Родился в Бруклине, в детстве познал нужду. Как и «весь Нью-Йорк» верил в тридцатые годы в конец капитализма и всемирную победу коммунизма. По образованию философ, сначала марксист, затем обратился к прагматизму Дьюи. Рано порвал с коммунистами, чья печать называла его тогда «контрреволюционным гадом». Хотя не был троцкистом, после московских процессов вместе с Дьюи[477] организовал комитет по расследованию мнимых преступлений Троцкого и очищению его имени.
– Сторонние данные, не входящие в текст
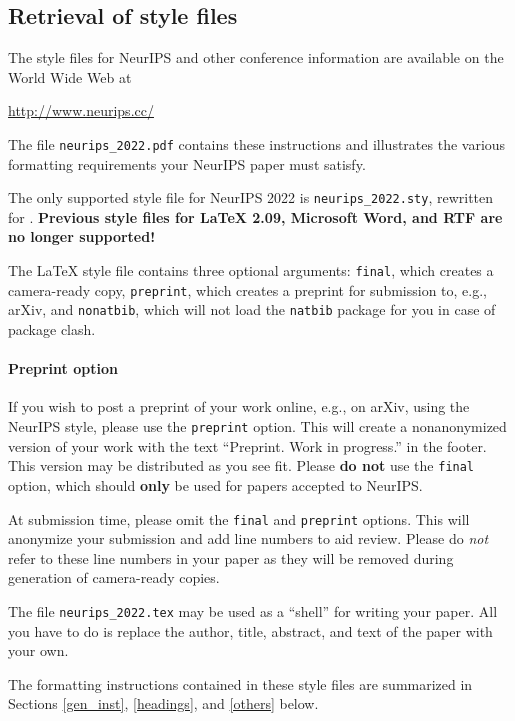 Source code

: \documentclass{article}
\begin{document}
\subsection{Retrieval of style files}


The style files for NeurIPS and other conference information are available on
the World Wide Web at
\begin{center}
  \url{http://www.neurips.cc/}
\end{center}
The file \verb+neurips_2022.pdf+ contains these instructions and illustrates the
various formatting requirements your NeurIPS paper must satisfy.


The only supported style file for NeurIPS 2022 is \verb+neurips_2022.sty+,
rewritten for \LaTeXe{}.  \textbf{Previous style files for \LaTeX{} 2.09,
  Microsoft Word, and RTF are no longer supported!}


The \LaTeX{} style file contains three optional arguments: \verb+final+, which
creates a camera-ready copy, \verb+preprint+, which creates a preprint for
submission to, e.g., arXiv, and \verb+nonatbib+, which will not load the
\verb+natbib+ package for you in case of package clash.


\paragraph{Preprint option}
If you wish to post a preprint of your work online, e.g., on arXiv, using the
NeurIPS style, please use the \verb+preprint+ option. This will create a
nonanonymized version of your work with the text ``Preprint. Work in progress.''
in the footer. This version may be distributed as you see fit. Please \textbf{do
  not} use the \verb+final+ option, which should \textbf{only} be used for
papers accepted to NeurIPS.


At submission time, please omit the \verb+final+ and \verb+preprint+
options. This will anonymize your submission and add line numbers to aid
review. Please do \emph{not} refer to these line numbers in your paper as they
will be removed during generation of camera-ready copies.


The file \verb+neurips_2022.tex+ may be used as a ``shell'' for writing your
paper. All you have to do is replace the author, title, abstract, and text of
the paper with your own.


The formatting instructions contained in these style files are summarized in
Sections \ref{gen_inst}, \ref{headings}, and \ref{others} below.
\end{document}
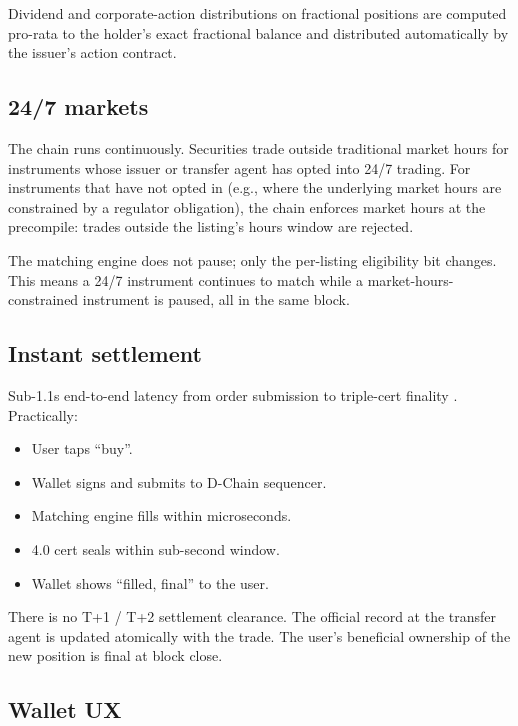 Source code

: Dividend and corporate-action distributions on fractional positions
are computed pro-rata to the holder's exact fractional balance and
distributed automatically by the issuer's action contract.

\subsection{24/7 markets}

The chain runs continuously. Securities trade outside traditional
market hours for instruments whose issuer or transfer agent has
opted into 24/7 trading. For instruments that have not opted in
(e.g., where the underlying market hours are constrained by a
regulator obligation), the chain enforces market hours at the
\Liquidity{} precompile: trades outside the listing's hours window
are rejected.

The matching engine does not pause; only the per-listing eligibility
bit changes. This means a 24/7 instrument continues to match while
a market-hours-constrained instrument is paused, all in the same
block.

\subsection{Instant settlement}

Sub-1.1s end-to-end latency from order submission to triple-cert
finality \cite{lp-020}. Practically:

\begin{itemize}[leftmargin=1.2em]
  \item User taps ``buy''.
  \item Wallet signs and submits to D-Chain sequencer.
  \item Matching engine fills within microseconds.
  \item \Quasar{} 4.0 cert seals within sub-second window.
  \item Wallet shows ``filled, final'' to the user.
\end{itemize}

There is no T+1 / T+2 settlement clearance. The official record at
the transfer agent is updated atomically with the trade. The user's
beneficial ownership of the new position is final at block close.

\subsection{Wallet UX}


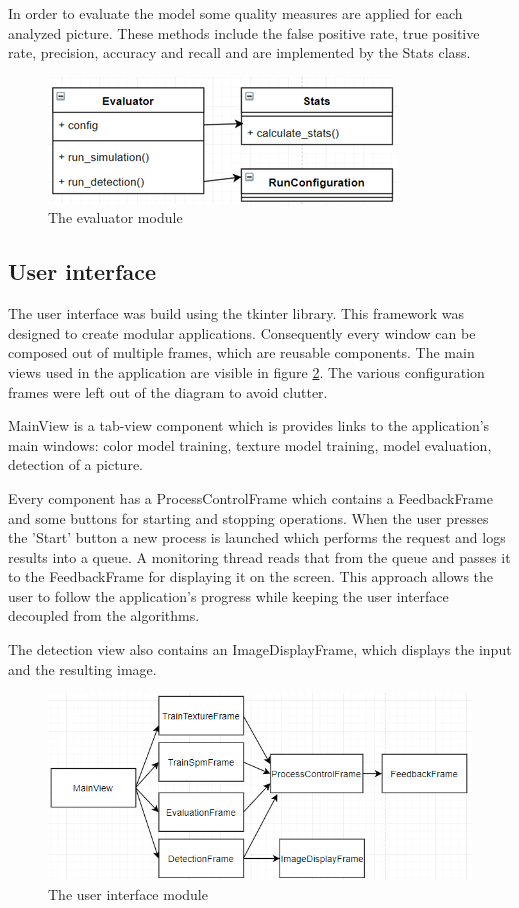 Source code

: \documentclass[12pt]{report}
\begin{document}
	In order to evaluate the model some quality measures are applied for each analyzed picture. These methods include the false positive rate, true positive rate, precision, accuracy and recall and are implemented by the Stats class.
	
	\begin{figure}[h!]
		\centering
		\includegraphics[]{design/evaluator.png}
		\caption{The evaluator module}
		\label{fig:evaluator}
	\end{figure}
	
	\subsection{User interface}
	
	The user interface was build using the tkinter library. This framework was designed to create modular applications. Consequently every window can be composed out of multiple frames, which are reusable components. The main views used in the application are visible in figure \ref{fig:gui}. The various configuration frames were left out of the diagram to avoid clutter.
	
	MainView is a tab-view component which is provides links to the application's main windows: color model training, texture model training, model evaluation, detection of a picture.
	
	Every component has a ProcessControlFrame which contains a FeedbackFrame and some buttons for starting and stopping operations. When the user presses the 'Start' button a new process is launched which performs the request and logs results into a queue. A monitoring thread reads that from the queue and passes it to the FeedbackFrame for displaying it on the screen. This approach allows the user to follow the application's progress while keeping the user interface decoupled from the algorithms.
	
	The detection view also contains an ImageDisplayFrame, which displays the input and the resulting image.
	
	\begin{figure}[h!]
		\centering
		\includegraphics[]{design/gui.png}
		\caption{The user interface module}
		\label{fig:gui}
	\end{figure}
\end{document}

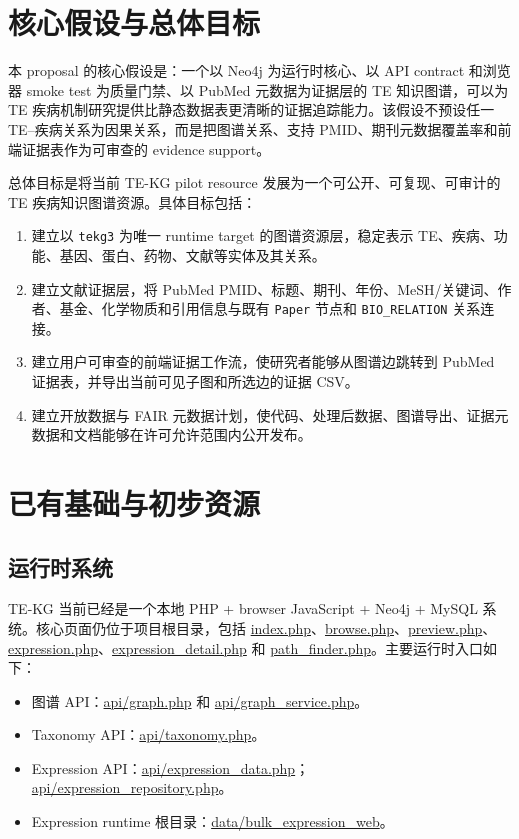 \documentclass[12pt,a4paper,UTF8]{ctexart}
\begin{document}
\section{核心假设与总体目标}

本 proposal 的核心假设是：一个以 Neo4j 为运行时核心、以 API contract 和浏览器 smoke test 为质量门禁、以 PubMed 元数据为证据层的 TE 知识图谱，可以为 TE 疾病机制研究提供比静态数据表更清晰的证据追踪能力。该假设不预设任一 TE--疾病关系为因果关系，而是把图谱关系、支持 PMID、期刊元数据覆盖率和前端证据表作为可审查的 evidence support。

总体目标是将当前 TE-KG pilot resource 发展为一个可公开、可复现、可审计的 TE 疾病知识图谱资源。具体目标包括：

\begin{enumerate}
    \item 建立以 \texttt{tekg3} 为唯一 runtime target 的图谱资源层，稳定表示 TE、疾病、功能、基因、蛋白、药物、文献等实体及其关系。
    \item 建立文献证据层，将 PubMed PMID、标题、期刊、年份、MeSH/关键词、作者、基金、化学物质和引用信息与既有 \texttt{Paper} 节点和 \texttt{BIO\_RELATION} 关系连接。
    \item 建立用户可审查的前端证据工作流，使研究者能够从图谱边跳转到 PubMed 证据表，并导出当前可见子图和所选边的证据 CSV。
    \item 建立开放数据与 FAIR 元数据计划，使代码、处理后数据、图谱导出、证据元数据和文档能够在许可允许范围内公开发布\cite{wilkinson2016fair,springer_nature_data_policy}。
\end{enumerate}

\section{已有基础与初步资源}

\subsection{运行时系统}

TE-KG 当前已经是一个本地 PHP + browser JavaScript + Neo4j + MySQL 系统。核心页面仍位于项目根目录，包括 \url{index.php}、\url{browse.php}、\url{preview.php}、\url{expression.php}、\url{expression_detail.php} 和 \url{path_finder.php}。主要运行时入口如下：

\begin{itemize}
    \item 图谱 API：\url{api/graph.php} 和 \url{api/graph_service.php}。
    \item Taxonomy API：\url{api/taxonomy.php}。
    \item Expression API：\url{api/expression_data.php}；\\
          \url{api/expression_repository.php}。
    \item Expression runtime 根目录：\url{data/bulk_expression_web}。
\end{itemize}
\end{document}
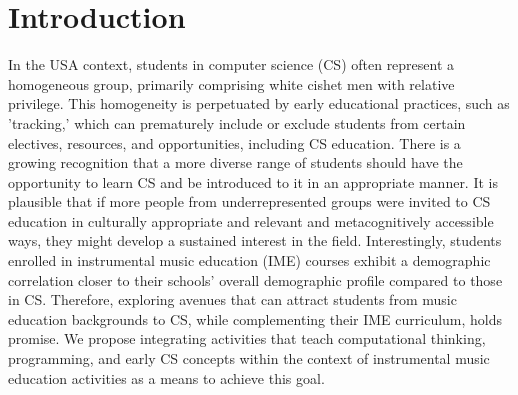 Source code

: \documentclass[manuscript,screen,review]{acmart}
\begin{document}

\section{Introduction}
In the USA context, students in computer science (CS) often represent a homogeneous group, primarily comprising white cishet men with relative privilege. This homogeneity is perpetuated by early educational practices, such as 'tracking,' which can prematurely include or exclude students from certain electives, resources, and opportunities, including CS education. There is a growing recognition that a more diverse range of students should have the opportunity to learn CS and be introduced to it in an appropriate manner. It is plausible that if more people from underrepresented groups were invited to CS education in culturally appropriate and relevant and metacognitively accessible ways, they might develop a sustained interest in the field. Interestingly, students enrolled in instrumental music education (IME) courses exhibit a demographic correlation closer to their schools' overall demographic profile compared to those in CS. Therefore, exploring avenues that can attract students from music education backgrounds to CS, while complementing their IME curriculum, holds promise. We propose integrating activities that teach computational thinking, programming, and early CS concepts within the context of instrumental music education activities as a means to achieve this goal.
\end{document}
Я познакомился с ним в свой первый послевоенный парижский период. На протяжении десятков лет я наблюдал за его деятельностью и встречался с ним в Пало-Альто, где он поселился, уйдя из университета на пенсию. Мне казалось, что у него сухой и ожесточенный ум. По прошествии времени я вижу, что за эту ожесточенность ему нужно поставить памятник. Он был фанатиком разума и ненавидел ложь, поэтому его жизнь была непрестанной борьбой с поклонниками и сторонниками советской России. В начале 1950 года, то есть еще до июньского съезда в Берлине и создания в Париже Конгресса за свободу культуры, Хук основал в Нью-Йорке Комитет за свободу культуры. Отношения его и Комитета с парижским Конгрессом — это история меняющейся тактики по отношению к восточной идеологии. Создатели парижского Конгресса представляли NCL, то есть The Non-Communist-Left, и критически относились ко многим событиям в Америке, словно сбрасывая балласт, чтобы приблизиться к распространенной в Европе критике американской системы (расизм, процесс Розенбергов, маккартизм, война во Вьетнаме). Хук и его нью-йоркские товарищи перед лицом хорошо оркестрованной антиамериканской пропаганды старались рассматривать каждое обвинение в отдельности и занимать взвешенную позицию. «Революцию» шестидесятых и политизацию университетов они оценивали трезво и защищали строптивых, а значит, непопулярных профессоров. Когда в 1968 году выяснилось, что Конгресс финансировался ЦРУ, он был распущен и преобразован в Association pour la Libert? de la Culture. У Хука не осталось никаких точек соприкосновения с этой организацией, в которой главными действующими лицами стали Пьер Эмманюэль[478] и Кот Еленский. Единственным человеком оттуда, разделявшим его бескомпромиссность, был Леопольд Лабендзь, редактор лондонского журнала «Сюрвей».

Знаменитая статья Хука была озаглавлена «Heresy Yes, Conspiracy No», то есть «Ереси — да, конспирации — нет», и определяла его позицию как защитника демократии.